TO DO:
When copying the data below, keep only the lines from the one with "- ACID 트랜잭션" through the one with "## 2017-04-19 的重新评论", word for word, and skip the pictures.

::::

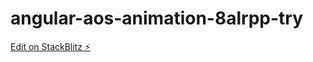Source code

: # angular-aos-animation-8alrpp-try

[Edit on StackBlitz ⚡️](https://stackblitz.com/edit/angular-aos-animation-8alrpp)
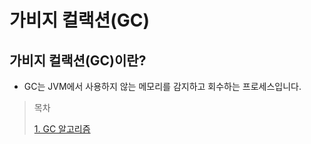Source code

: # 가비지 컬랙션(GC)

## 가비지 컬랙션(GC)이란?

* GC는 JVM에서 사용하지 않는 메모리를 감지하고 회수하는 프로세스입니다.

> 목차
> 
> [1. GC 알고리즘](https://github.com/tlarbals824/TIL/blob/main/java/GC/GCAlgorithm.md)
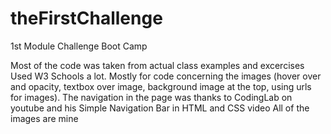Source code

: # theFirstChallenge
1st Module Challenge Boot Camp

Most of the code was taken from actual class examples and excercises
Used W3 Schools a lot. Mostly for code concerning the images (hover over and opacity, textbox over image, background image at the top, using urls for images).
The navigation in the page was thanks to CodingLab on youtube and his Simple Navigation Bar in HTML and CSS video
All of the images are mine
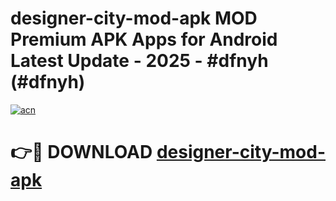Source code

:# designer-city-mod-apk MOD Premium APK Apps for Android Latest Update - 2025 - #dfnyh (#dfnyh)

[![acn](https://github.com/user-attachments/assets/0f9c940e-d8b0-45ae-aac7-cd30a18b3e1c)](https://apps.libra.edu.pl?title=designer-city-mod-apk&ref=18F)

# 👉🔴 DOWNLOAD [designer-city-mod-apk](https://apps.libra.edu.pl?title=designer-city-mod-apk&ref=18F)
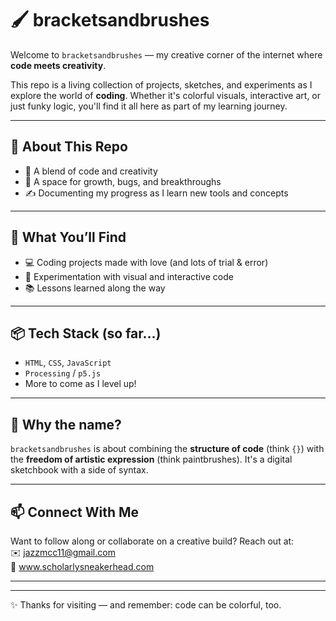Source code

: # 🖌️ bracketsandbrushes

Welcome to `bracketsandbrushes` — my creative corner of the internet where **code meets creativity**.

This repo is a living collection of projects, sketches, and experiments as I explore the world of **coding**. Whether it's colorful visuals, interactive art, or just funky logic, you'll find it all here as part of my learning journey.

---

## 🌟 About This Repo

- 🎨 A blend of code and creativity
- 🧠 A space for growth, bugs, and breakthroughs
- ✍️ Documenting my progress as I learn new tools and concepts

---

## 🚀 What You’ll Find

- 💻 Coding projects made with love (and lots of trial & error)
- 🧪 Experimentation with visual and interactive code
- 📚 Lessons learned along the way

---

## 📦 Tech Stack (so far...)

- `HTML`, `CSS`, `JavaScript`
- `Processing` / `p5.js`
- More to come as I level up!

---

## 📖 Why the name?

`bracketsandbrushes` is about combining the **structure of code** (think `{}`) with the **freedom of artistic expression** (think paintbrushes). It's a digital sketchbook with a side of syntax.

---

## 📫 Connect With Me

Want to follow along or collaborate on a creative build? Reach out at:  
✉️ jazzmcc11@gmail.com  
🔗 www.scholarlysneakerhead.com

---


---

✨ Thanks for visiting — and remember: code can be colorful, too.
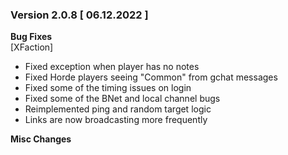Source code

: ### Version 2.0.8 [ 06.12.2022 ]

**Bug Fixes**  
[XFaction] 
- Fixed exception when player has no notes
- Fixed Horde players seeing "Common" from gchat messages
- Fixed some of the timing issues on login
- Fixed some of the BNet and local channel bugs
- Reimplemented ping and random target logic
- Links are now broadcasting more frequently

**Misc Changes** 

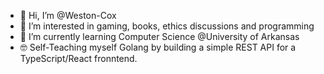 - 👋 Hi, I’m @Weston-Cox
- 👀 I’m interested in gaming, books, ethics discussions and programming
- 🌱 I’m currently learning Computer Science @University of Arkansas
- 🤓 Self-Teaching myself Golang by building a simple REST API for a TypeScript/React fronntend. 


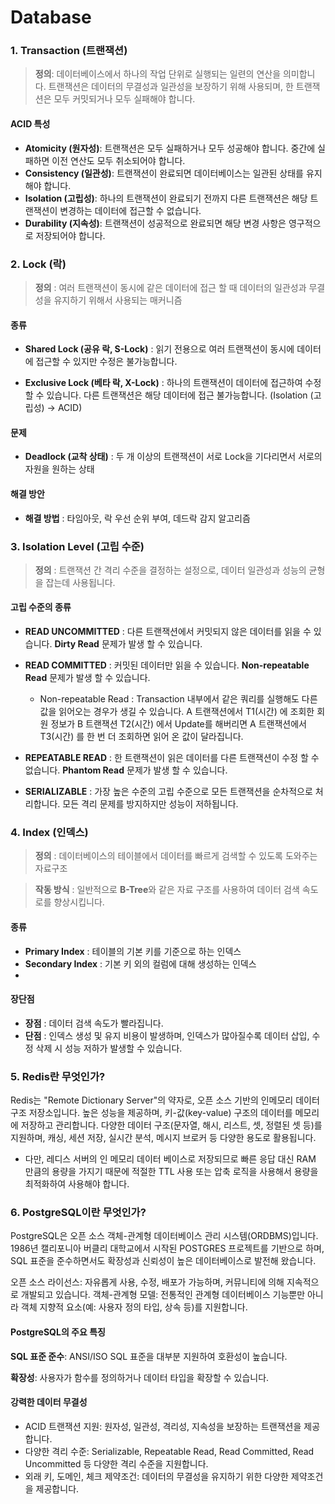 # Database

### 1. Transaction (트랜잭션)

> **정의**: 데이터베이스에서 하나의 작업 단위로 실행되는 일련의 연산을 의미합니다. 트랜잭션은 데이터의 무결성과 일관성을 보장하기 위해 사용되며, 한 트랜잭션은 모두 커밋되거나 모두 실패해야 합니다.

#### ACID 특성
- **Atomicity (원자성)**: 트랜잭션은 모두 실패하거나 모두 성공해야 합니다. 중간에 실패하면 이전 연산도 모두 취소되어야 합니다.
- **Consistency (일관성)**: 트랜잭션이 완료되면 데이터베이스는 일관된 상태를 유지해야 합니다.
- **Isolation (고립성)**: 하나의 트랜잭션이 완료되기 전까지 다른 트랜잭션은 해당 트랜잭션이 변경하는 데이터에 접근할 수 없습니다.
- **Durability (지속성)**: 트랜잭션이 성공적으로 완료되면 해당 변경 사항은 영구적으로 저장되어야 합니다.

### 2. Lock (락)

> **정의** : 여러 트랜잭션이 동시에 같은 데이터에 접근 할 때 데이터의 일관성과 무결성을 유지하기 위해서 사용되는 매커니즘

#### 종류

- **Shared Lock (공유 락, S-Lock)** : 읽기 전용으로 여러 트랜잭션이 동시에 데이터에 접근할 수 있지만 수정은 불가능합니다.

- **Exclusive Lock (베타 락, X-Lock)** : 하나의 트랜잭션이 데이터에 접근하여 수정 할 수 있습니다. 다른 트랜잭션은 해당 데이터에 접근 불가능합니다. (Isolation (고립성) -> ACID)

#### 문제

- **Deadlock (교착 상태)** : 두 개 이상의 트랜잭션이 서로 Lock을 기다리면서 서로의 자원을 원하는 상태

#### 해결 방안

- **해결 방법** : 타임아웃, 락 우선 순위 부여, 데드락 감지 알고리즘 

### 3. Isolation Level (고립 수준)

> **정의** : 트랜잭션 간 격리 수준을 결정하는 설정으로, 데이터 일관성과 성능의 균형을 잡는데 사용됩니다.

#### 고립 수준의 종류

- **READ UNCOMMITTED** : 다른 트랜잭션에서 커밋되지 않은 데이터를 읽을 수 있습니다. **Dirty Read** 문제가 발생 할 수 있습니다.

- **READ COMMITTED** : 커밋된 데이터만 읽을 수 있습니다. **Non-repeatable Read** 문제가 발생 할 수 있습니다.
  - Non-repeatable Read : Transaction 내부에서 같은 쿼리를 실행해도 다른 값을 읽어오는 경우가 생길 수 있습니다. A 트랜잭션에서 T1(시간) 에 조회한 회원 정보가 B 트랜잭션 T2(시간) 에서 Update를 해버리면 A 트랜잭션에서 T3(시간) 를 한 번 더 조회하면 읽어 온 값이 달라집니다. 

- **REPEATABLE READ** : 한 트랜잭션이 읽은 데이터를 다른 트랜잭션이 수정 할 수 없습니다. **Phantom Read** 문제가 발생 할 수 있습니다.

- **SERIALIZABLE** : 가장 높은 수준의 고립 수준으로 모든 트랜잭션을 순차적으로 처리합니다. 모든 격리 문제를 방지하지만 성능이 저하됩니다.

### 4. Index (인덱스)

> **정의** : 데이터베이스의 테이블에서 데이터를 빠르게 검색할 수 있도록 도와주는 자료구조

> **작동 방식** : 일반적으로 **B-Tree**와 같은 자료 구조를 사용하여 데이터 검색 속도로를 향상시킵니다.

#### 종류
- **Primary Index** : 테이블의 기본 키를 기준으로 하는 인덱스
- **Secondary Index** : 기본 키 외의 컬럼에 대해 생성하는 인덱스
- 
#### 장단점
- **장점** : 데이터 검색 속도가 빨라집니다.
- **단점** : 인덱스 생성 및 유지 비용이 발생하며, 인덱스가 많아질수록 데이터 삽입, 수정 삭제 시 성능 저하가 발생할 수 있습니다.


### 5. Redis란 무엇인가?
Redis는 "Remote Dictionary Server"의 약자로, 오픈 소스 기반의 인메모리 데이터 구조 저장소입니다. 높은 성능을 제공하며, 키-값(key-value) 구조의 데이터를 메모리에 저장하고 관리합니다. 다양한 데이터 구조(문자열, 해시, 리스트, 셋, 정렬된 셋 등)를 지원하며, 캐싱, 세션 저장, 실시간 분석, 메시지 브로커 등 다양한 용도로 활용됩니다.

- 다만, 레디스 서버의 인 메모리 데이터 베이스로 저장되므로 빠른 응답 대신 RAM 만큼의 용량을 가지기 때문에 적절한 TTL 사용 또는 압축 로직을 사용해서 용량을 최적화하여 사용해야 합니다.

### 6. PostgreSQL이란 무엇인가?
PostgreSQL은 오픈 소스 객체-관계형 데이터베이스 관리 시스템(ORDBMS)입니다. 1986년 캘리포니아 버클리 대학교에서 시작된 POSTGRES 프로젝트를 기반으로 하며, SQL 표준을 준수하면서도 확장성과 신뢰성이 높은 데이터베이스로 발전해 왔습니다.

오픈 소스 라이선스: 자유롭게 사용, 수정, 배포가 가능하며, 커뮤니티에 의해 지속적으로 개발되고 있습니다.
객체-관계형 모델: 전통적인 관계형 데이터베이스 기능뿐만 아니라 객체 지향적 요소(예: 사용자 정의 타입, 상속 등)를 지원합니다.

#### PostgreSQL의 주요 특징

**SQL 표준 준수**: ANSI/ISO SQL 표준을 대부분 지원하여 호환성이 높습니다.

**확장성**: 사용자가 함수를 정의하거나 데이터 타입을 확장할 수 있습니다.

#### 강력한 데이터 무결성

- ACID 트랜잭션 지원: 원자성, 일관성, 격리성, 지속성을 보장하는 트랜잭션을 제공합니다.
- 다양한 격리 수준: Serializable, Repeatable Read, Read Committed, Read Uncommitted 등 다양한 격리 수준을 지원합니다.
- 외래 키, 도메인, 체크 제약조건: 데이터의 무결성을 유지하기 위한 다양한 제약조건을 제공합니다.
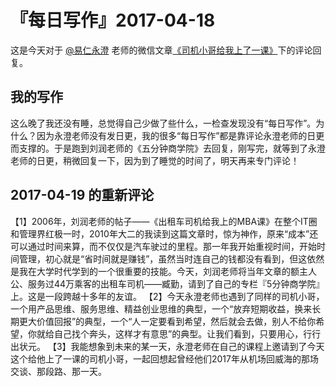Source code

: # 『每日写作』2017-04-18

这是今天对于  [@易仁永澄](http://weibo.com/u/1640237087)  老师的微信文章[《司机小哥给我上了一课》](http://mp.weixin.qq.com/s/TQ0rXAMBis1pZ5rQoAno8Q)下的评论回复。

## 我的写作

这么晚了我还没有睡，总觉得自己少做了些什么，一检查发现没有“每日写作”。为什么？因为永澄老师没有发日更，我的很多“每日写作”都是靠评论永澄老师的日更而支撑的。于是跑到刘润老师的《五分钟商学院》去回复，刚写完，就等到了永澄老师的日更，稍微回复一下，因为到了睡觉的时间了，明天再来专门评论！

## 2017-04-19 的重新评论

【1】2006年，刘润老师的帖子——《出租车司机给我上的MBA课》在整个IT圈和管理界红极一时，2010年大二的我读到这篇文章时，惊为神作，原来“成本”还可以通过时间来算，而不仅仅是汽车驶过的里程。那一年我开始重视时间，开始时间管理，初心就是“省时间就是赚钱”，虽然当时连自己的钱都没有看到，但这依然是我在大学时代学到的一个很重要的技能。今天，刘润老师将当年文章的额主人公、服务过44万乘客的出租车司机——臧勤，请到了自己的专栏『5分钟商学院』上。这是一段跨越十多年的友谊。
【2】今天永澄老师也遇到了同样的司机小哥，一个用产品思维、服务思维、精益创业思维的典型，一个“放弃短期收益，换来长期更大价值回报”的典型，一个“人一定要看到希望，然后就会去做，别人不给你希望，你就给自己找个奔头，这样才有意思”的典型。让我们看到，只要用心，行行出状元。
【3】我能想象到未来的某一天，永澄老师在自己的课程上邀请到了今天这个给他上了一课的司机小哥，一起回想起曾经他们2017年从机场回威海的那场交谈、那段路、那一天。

::::

TASK RESPONSE:
- ACID 트랜잭션 지원: 원자성, 일관성, 격리성, 지속성을 보장하는 트랜잭션을 제공합니다.
- 다양한 격리 수준: Serializable, Repeatable Read, Read Committed, Read Uncommitted 등 다양한 격리 수준을 지원합니다.
- 외래 키, 도메인, 체크 제약조건: 데이터의 무결성을 유지하기 위한 다양한 제약조건을 제공합니다.
Source code

: # 『每日写作』2017-04-18

这是今天对于  [@易仁永澄](http://weibo.com/u/1640237087)  老师的微信文章[《司机小哥给我上了一课》](http://mp.weixin.qq.com/s/TQ0rXAMBis1pZ5rQoAno8Q)下的评论回复。

## 我的写作

这么晚了我还没有睡，总觉得自己少做了些什么，一检查发现没有“每日写作”。为什么？因为永澄老师没有发日更，我的很多“每日写作”都是靠评论永澄老师的日更而支撑的。于是跑到刘润老师的《五分钟商学院》去回复，刚写完，就等到了永澄老师的日更，稍微回复一下，因为到了睡觉的时间了，明天再来专门评论！

## 2017-04-19 的重新评论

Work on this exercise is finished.